## TASK BRIEF:
Determine how many lines in this listing contain the word "SpawnEntityOptions" and report that number by itself.

## DATA PROVIDED:
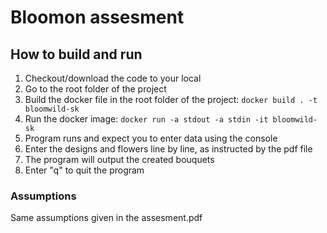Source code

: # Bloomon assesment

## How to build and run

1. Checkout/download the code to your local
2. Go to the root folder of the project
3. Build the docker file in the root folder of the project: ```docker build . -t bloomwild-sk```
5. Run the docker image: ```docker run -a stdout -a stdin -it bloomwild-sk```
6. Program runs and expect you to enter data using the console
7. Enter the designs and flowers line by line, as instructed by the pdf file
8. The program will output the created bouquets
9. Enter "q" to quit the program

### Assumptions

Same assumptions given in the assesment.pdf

==

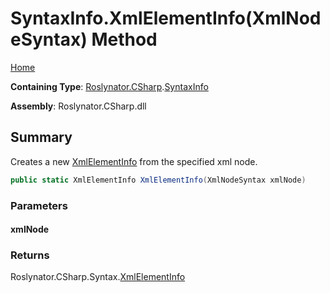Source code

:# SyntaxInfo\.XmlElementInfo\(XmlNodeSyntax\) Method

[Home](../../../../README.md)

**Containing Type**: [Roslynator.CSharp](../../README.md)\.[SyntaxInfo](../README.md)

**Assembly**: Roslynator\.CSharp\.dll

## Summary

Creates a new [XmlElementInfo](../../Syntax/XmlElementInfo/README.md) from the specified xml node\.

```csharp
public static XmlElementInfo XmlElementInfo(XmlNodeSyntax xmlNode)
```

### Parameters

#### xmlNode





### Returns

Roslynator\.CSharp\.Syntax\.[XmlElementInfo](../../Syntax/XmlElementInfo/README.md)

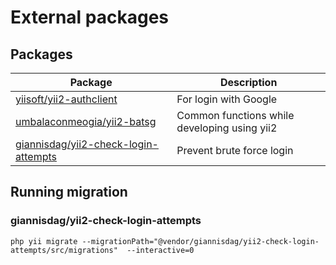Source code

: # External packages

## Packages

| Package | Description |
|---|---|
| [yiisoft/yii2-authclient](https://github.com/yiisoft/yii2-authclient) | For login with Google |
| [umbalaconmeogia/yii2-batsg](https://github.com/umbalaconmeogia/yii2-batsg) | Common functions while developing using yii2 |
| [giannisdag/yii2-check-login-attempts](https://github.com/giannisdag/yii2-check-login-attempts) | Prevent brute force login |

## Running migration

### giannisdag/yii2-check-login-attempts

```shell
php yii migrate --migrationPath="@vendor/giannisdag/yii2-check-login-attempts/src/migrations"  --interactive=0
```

---

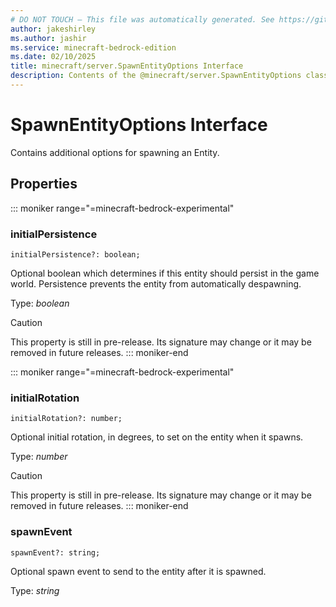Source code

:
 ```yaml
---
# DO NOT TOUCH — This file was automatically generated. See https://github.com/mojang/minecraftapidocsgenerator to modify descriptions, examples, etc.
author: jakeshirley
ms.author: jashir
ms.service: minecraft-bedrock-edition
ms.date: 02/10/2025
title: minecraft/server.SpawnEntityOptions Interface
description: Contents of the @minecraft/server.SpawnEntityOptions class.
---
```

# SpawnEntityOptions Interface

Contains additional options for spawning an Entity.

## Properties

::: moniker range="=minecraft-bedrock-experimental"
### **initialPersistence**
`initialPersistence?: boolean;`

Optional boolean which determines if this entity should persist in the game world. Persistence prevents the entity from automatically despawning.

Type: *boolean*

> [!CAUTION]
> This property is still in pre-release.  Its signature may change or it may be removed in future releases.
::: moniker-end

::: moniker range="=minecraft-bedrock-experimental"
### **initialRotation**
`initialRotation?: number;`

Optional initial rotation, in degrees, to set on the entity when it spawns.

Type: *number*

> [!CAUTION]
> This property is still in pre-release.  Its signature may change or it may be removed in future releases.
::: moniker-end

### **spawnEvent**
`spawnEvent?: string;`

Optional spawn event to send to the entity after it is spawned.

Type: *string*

## TASK RESULT:
3